An oil tanker unloads crude oil at a crude oil terminal in Zhoushan, Zhejiang province, China, July 4, 2018. Picture taken July 4, 2018. Photo: REUTERS/Stringer

China is in talks with Iran to allow crude oil and Qatari liquefied natural gas vessels safe passage through the Strait of Hormuz as the US-Israeli war on Tehran intensifies, three diplomatic sources told Reuters.

The war, which entered its sixth day on Thursday, has left the critical shipping passageway all-but shut, with countries around the world cut off from a fifth of global oil and liquefied natural gas supplies.

China, which has friendly relations with Iran and relies heavily on Middle Eastern supplies, is unhappy about the Islamic Republic’s move to paralyze shipping through the Strait and is pressing Tehran to allow safe passage for the vessels, according to the sources.

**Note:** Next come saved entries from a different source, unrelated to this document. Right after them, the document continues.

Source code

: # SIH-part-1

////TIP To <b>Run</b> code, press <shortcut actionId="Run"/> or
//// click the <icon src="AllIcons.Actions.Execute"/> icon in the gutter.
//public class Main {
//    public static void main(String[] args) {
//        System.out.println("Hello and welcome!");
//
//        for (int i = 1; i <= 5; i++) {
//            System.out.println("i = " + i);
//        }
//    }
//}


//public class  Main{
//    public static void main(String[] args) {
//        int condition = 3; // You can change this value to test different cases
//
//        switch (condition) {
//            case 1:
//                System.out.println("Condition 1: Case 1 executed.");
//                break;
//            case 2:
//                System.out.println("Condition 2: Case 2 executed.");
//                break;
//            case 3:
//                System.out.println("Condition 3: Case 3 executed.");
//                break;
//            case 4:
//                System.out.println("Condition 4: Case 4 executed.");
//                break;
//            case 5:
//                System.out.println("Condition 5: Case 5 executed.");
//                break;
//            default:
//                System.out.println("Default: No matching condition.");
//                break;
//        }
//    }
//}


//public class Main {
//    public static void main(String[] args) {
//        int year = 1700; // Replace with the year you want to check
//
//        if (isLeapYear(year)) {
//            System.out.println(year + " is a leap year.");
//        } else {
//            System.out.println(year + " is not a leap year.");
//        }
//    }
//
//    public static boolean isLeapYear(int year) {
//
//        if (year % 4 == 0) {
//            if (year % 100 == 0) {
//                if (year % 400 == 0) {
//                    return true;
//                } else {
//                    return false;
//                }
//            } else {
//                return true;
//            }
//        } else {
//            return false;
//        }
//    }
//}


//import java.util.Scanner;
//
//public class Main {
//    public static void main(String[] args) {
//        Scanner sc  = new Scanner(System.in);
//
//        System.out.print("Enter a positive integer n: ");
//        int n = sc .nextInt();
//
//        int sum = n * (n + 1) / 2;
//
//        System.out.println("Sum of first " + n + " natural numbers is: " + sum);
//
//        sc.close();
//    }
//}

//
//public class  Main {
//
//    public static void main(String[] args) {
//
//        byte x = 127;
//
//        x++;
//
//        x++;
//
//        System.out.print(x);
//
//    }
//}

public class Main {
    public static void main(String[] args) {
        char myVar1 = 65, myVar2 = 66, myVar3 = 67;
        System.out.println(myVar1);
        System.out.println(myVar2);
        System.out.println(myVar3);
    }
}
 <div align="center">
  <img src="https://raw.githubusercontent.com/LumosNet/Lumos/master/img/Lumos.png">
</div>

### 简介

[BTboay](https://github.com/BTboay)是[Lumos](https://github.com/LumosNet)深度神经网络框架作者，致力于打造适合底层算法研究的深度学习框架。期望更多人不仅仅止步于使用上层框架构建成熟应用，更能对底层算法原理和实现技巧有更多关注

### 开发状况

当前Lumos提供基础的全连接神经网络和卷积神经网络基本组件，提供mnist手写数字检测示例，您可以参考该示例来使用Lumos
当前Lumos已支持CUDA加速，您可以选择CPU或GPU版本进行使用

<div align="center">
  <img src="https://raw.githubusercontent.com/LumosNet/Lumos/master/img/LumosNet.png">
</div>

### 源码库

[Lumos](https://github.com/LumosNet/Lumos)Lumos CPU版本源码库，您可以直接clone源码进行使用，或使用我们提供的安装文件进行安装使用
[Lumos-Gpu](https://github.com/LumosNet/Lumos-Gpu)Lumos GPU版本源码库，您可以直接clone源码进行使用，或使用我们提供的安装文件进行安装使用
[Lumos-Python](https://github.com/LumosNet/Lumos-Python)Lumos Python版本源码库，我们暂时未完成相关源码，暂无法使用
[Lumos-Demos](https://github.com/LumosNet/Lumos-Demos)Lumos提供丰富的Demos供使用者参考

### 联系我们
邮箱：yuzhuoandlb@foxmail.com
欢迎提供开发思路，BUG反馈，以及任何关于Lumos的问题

The world’s second-largest economy gets about 45% of its oil from the Strait.

Ship tracking data showed a vessel called the Iron Maiden passed through the Strait overnight after changing its signaling to “China-owner,” but far more sailings will be needed to calm global markets.

Crude oil prices are up more than 15% since the conflict began amid production stoppages as Tehran attacks energy facilities in the Gulf as well as ships crossing the Strait.

Its missiles have also reached as far afield as Cyprus, Azerbaijan, and Turkey, destabilizing global markets and prompting major economies to warn about inflation risks.

Crude ​tanker transits through the strait fell ​to ⁠four vessels on March 1, the day after hostilities broke out, versus an average of 24 a day ⁠since ​January, Vortexa vessel-tracking data showed.

Around 300 oil tankers remain inside the Strait, according to Vortexa and ship tracker Kpler.

Sugar industry veteran Mike McDougall told Reuters that Middle East sugar executives say there are some ships transiting the Strait at the moment, all of which are either Chinese or Iranian-owned.

Jamal Al-Ghurair, the managing director of Dubai-based Al Khaleej Sugar, told Reuters some ships carrying sugar are currently allowed to pass through the Strait while others are not, without giving further details.

Iran‘s government said earlier in the week that no vessels belonging to the United States, Israel, European countries or their allies would be allowed to pass through the Strait of Hormuz, but the statement made no mention of China.